I’m a big fan of National Public Radio’s This American Life, and think it’s probably the best podcast out on the internet. For anybody who isn’t familiar with it, This American Life is a radio program and podcast that picks a theme each week, and then tells a range of different stories relating to that theme. They usually tell 3 different stories, and their interpretations of the theme are often very creative, allowing them to have a huge range of topics covered. The only real requirement is that the stories have to be about Americans, so their variety really reminds you the diversity of experiences contained within our country.

For a lot of Americans, sports make up a big part of their daily life, and also provide a ready stream of the kind drama and outlandish characters that make for good radio. So, even a hippie-liberal-intellectual show like NPR occasionally picks sports related topics. A few years ago, they did a show about “Crybabies”, and one of their featured stories was a look at the relatively recent practice of “flopping” in basketball. Flopping is when a player exaggerates the effects of contact in the hope of getting a foul called on the opposing team, it’s most famous in soccer, where players are known to fall to the ground in agony, only to pop up perfectly healthy once its clear the referee isn’t interested.

The podcast goes into some of the history of flopping in the sport, and also provides an interesting history of the how rules changes in the NBA may have inadvertently led to the rise of flopping as a common strategy.

As This American Life explains, the commonly accepted explanation for an increase in flopping lies in the increasing popularity of basketball in European countries. As players from Europe started playing in the NBA, their familiarity with the practice caused them to bring it over to the NBA. Personally, I find the standard story difficult to believe. Players aren’t stupid, and there’s been significant competition for spots on NBA teams for years before flopping started rising in popularity. If flopping really did confer an advantage, marginal players would have exploited it to get an edge on their competition.

To represent an alternative theory, they interviewed Tommy Craggs from Deadspin, who theorized that flopping mainly came about due to the banning of “hand-checking”, basically an additional restriction placed on the amount of contact allowed that was instituted during the 1999-2000 season. This is an eminently reasonable theory. As the rules for what constituted a foul expanded, so too did it become easier for incidental contact to be considered a foul. So, the players reacted accordingly.

Tommy Craggs also notes that flopping is therefore a trade-off. The loss of the hand-check that led to an increase in the rate of flopping also gives us faster, more offensively oriented games with higher point totals which, as we all know, are more exciting. Flopping is merely an unintentional side-effect.

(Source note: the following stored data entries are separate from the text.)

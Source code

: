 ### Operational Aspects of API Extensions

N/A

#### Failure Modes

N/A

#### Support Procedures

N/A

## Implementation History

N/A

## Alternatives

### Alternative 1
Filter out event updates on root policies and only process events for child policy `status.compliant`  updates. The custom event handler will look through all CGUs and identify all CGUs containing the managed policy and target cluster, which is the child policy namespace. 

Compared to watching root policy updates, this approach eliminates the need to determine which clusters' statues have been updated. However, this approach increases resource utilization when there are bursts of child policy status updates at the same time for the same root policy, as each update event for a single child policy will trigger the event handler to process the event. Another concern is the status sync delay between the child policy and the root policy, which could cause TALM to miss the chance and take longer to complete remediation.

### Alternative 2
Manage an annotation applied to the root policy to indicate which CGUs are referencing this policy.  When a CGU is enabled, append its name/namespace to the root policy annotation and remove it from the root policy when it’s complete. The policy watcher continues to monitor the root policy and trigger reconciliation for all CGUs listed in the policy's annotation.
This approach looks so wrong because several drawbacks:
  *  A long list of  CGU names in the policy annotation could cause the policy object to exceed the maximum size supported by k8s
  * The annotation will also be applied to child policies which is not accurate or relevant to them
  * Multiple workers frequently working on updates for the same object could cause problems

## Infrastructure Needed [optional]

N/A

We could test these theories if only we had something to compare it to, and fortunately we do: college basketball. College teams should likewise be subject to the same flop-loving “european invasion” that the professional teams are, or would have been at some point in the past. If the change is truly cultural, we would expect to see the same explosion of flopping in the NCAA as we do in the professional leagues. Conversely, if there was a corresponding change to the hand-check rules in the NCAA, and we saw the same proliferation of flopping around the same time, we would conclude that the hand-check rules are responsible. Similarly, we might conclude the same thing if there is no rule change and no controversy in college ball.

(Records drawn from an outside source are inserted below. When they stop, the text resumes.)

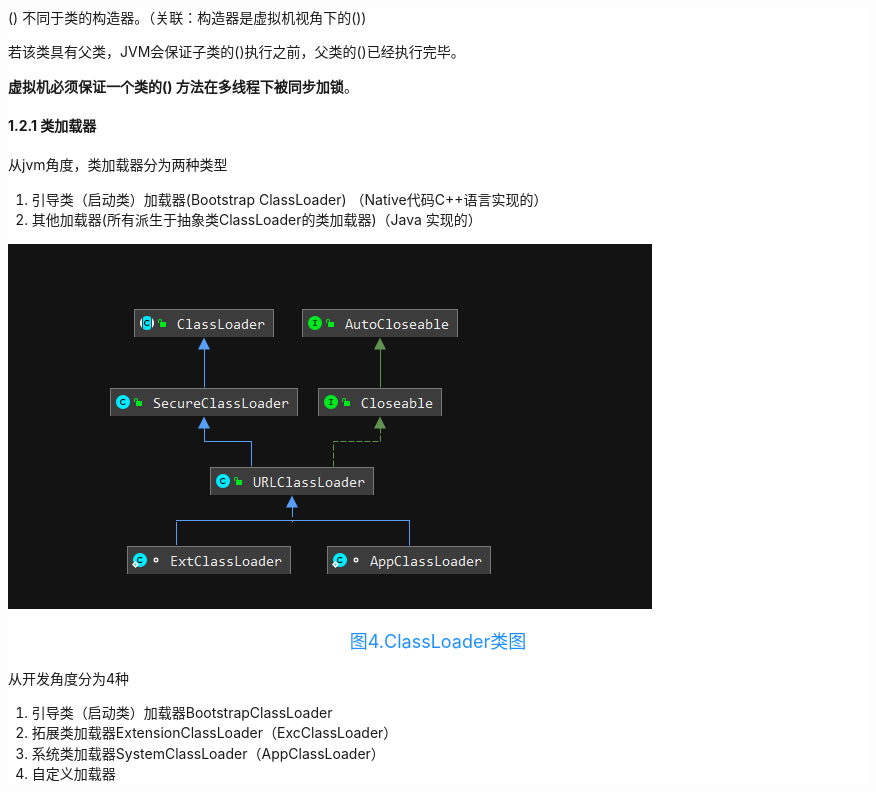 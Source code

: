   <clinit>() 不同于类的构造器。（关联：构造器是虚拟机视角下的<init>())

  若该类具有父类，JVM会保证子类的<clinit>()执行之前，父类的<clinit>()已经执行完毕。

  **虚拟机必须保证一个类的<clinit>() 方法在多线程下被同步加锁**。

#### 1.2.1 类加载器

从jvm角度，类加载器分为两种类型

1. 引导类（启动类）加载器(Bootstrap ClassLoader) （Native代码C++语言实现的）
2. 其他加载器(所有派生于抽象类ClassLoader的类加载器)（Java 实现的）

![ClassLoader类图](../jvm/image/ClassLoader类图.png)

  <center style="font-size:18px;color:#1E90FF">图4.ClassLoader类图</center>

从开发角度分为4种

1. 引导类（启动类）加载器BootstrapClassLoader
2. 拓展类加载器ExtensionClassLoader（ExcClassLoader）
3. 系统类加载器SystemClassLoader（AppClassLoader）
4. 自定义加载器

While I’m not intimately familiar with college basketball news, from what I can tell no rule change and no controversy is exactly what you see. No changes to the rules have been made to penalize incidental contact, and similarly there’s no flopping controversy. The only real mention of flopping in college basketball that I could find is in reference to a single team (Duke, who many people love to hate regardless). In fact, college basketball used to have a rule that specifically forbade flopping that was instituted in 1972, and well, I’ll just let the official NCAA rules history take it from here:

An official could charge the “actor” with a technical foul for unsportsmanlike conduct if, in the official’s opinion, the actor was making a travesty of the game. (In 2002, this rule was deleted because of lack of use.)

The rule was deleted due to lack of use, which is just about as far from an epidemic of flopping as you can imagine. Similarly, college basketball hasn’t had the same increase of focus on offensive play that the NBA has experienced. So, if it’s a mechanical problem, why do smart people who know a lot about the game want to look for cultural answers? I imagine that it’s a general unwillingness to engage with the rules of the sport in favor of engaging with the people who play the sport. This kind of interaction is exactly why game design literacy is so important, especially among sports fans.

On a final note in the podcast, This American Life host Ira Glass notes that the ‘epidemic’ of flopping appears to have invaded other sports as well:

Ira Glass: You know, there was this incident recently where Derek Jeter was standing at the plate and pretended that he got hit with a ball and got a free base. This is a baseball game. And then looking back at the video, you see oh, the ball didn’t even touch him. But he totally faked it. And there was a debate about well, was this right? Was this what baseball should be? And do you think that at this point, since the flop exists in soccer, since it exists in basketball, that now basically it’s like a pan-sports movement? That basically it’s just in the culture, and now anybody can grab at it in any sport and it’s just out there?

Alex Blumberg: Yeah I do. I don’t think if we just had the World Cup, where you saw players flopping all over the place, I don’t think that Derek Jeter would have necessarily had that idea.

Well, I have to say I do think he would have. Having read The Baseball Codes, we know exactly what kind of history of creative rule-bending baseball has over it’s entire history. Baseball even has it’s own special kind of fake-out: the deke, or decoy play in which a player throws, catches, or tags a player with a fake ball, one that doesn’t exist. It goes to show the power of the cultural explanation bias, and also how little gaming literacy exists in the world. Any game designer knows that the player’s natural interaction with a rule set is to test boundaries, and explore exactly what is possible, often in ways that the designer never intended.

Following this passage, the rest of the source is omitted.